- **What you are asked to do**
Locate each line in the records containing "https". Copy it.

- **Saved data entries**
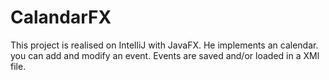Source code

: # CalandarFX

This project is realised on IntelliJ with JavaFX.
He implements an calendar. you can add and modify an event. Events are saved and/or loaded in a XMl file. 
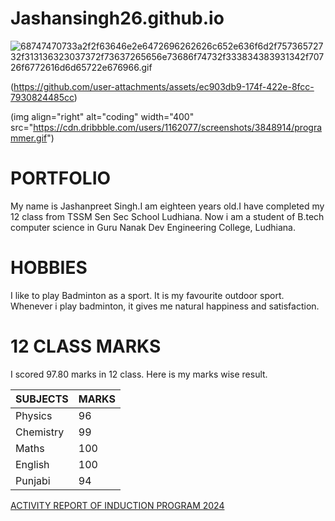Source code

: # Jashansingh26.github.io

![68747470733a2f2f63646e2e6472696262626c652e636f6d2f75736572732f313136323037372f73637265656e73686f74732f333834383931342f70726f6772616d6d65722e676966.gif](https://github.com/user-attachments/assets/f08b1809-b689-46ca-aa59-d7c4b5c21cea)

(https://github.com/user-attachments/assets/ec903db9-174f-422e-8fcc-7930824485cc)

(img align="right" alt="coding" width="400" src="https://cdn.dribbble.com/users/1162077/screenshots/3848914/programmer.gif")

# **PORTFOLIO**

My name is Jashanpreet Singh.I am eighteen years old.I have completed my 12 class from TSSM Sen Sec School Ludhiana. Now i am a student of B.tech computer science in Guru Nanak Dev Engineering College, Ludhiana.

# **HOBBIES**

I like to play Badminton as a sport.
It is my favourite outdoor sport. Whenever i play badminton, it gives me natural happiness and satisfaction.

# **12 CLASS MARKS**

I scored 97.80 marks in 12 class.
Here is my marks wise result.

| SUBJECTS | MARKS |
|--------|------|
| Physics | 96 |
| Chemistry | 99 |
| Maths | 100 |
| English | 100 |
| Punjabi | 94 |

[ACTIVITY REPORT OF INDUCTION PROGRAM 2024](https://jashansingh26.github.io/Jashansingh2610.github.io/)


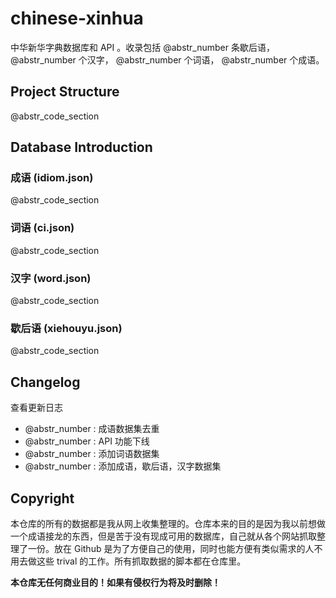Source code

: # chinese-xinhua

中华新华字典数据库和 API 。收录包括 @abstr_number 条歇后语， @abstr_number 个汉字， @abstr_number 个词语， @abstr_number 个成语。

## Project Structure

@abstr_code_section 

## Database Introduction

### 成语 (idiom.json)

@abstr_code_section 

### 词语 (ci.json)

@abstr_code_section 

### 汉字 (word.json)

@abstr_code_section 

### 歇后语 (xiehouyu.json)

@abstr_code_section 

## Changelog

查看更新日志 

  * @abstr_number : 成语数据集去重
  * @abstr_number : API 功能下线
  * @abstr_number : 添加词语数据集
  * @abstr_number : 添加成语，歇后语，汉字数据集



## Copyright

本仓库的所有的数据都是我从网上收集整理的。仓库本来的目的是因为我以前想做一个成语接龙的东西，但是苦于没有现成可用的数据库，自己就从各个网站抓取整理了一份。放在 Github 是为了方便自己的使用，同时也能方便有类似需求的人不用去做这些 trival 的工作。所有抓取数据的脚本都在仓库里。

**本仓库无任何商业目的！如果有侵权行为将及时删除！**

- **Output of the exercise**
![68747470733a2f2f63646e2e6472696262626c652e636f6d2f75736572732f313136323037372f73637265656e73686f74732f333834383931342f70726f6772616d6d65722e676966.gif](https://github.com/user-attachments/assets/f08b1809-b689-46ca-aa59-d7c4b5c21cea)
(https://github.com/user-attachments/assets/ec903db9-174f-422e-8fcc-7930824485cc)
(img align="right" alt="coding" width="400" src="https://cdn.dribbble.com/users/1162077/screenshots/3848914/programmer.gif")
[ACTIVITY REPORT OF INDUCTION PROGRAM 2024](https://jashansingh26.github.io/Jashansingh2610.github.io/)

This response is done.